To lose weight we also need to change how we eat. As we get older, our bodies start to secrete less digestive enzymes. This changes how our bodies break down and absorb nutrients.

• Avoid foods that are high in sugar and fat. Fat contains more calories and can lead to high LDL (bad) cholesterol.
• Eat small portions of food more often. The body really only needs about 300-400 calories in one sitting. Any more than that is turned into fat stores. Eating smaller portions will help with weight loss.
• Eat more plant-based foods, like fruits and vegetables. Fruits and vegetables are low in calories and high in vitamins and minerals that the body needs, which, makes them quality calorie foods.
• Eat more fiber. Fiber is filling and low in calories. Fiber also aids in digestion. Kale is a super plant food filled with fiber and other essential nutrients. It is very filling and can be eaten raw or lightly sautéed. There are many great plant foods that are filled with fiber, including, broccoli that can be a great weapon in the weight loss arsenal.
• Drink more water. Many times thirst feels like hunger, and instead of drinking we eat.

Also, drinking icy cold water helps to burn a little more calories as the body needs to warm it as it passes through.

Exercise

Exercise can help you to lose weight by increasing your muscle mass and speeding up your metabolism.

There are many other practical benefits to being active aside from weight loss and building lean muscle mass. Some of these include increased stamina, endurance, balance, vitality and agility, all of which are helpful in the senior years.

The best exercises for weight loss are aerobic workouts and resistance training.

Aerobic Exercise

An aerobic workout exercises the heart and the cardiovascular system. When our heart beats faster the body burns more calories. The longer you keep your heart rate up the more calories you will burn.

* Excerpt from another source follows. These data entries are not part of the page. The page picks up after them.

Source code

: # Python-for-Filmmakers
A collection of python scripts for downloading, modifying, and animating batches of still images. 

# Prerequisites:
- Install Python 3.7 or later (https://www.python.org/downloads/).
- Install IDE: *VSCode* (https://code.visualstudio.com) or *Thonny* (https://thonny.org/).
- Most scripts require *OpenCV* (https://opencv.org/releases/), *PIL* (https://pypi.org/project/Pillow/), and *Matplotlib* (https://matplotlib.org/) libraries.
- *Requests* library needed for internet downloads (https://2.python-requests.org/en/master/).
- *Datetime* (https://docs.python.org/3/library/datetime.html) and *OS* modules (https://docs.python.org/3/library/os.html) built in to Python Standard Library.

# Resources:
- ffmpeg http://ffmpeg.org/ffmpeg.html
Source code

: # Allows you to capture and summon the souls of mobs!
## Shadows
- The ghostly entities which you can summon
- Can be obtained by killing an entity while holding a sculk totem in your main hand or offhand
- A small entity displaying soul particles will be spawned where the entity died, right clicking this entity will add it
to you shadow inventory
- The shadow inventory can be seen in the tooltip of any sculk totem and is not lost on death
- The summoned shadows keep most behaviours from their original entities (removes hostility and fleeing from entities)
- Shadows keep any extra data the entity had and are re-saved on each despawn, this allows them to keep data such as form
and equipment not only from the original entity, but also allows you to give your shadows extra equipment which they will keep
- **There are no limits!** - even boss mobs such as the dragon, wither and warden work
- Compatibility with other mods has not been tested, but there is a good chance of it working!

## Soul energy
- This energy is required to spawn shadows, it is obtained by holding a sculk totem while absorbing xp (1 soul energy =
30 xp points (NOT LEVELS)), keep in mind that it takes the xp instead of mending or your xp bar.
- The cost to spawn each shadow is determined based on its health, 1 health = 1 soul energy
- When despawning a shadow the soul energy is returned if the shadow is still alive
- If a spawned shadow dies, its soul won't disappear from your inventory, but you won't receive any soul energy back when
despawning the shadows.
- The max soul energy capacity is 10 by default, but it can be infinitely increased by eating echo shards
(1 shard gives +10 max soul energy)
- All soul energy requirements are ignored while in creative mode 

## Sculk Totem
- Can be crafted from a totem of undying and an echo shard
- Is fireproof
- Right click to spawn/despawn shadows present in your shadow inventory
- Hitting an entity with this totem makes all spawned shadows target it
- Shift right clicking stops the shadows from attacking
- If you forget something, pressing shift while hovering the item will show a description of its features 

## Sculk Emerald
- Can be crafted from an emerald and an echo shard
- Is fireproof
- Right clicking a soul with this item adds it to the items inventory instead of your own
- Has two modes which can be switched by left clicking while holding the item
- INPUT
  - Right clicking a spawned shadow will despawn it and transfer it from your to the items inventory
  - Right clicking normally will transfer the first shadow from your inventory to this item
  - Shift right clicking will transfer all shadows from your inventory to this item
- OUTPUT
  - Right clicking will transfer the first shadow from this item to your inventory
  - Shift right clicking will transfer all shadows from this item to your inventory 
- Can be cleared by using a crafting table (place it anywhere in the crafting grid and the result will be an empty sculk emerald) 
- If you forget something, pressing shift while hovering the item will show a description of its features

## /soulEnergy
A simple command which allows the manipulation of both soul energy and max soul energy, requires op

An aerobic workout strengthens the heart and increases blood flow to the entire body. This provides the body with a rush of nutrients and energy that causes the body to burn while working out and also while at rest.

It is recommended that you do 30 minutes of aerobic exercise each day, at least 3 days per week, preferably 5 days.

Aerobic activity includes biking, jogging, walking, elliptical trainers, and  various fitness classes, just to name a few.

Resistance Training

Resistance training targets the muscles directly. It is used to increase muscle mass and has a longer effect on burning calories than aerobics. By increasing muscle mass we are also increasing our metabolism. This means that our bodies are burning more calories all the time, and not just during a particular workout.

It is recommended that resistance training should consist of 8 to 10 different exercises. Each exercise should consist of 8 to 12 repetitions. Work until the muscles are fatigued, but don’t strain yourself.

These are simple tips that anyone can follow for healthy weight management and an incredible overall health boost at any age, but especially in senior years when the effects of time on our bodies can cause serious health issues.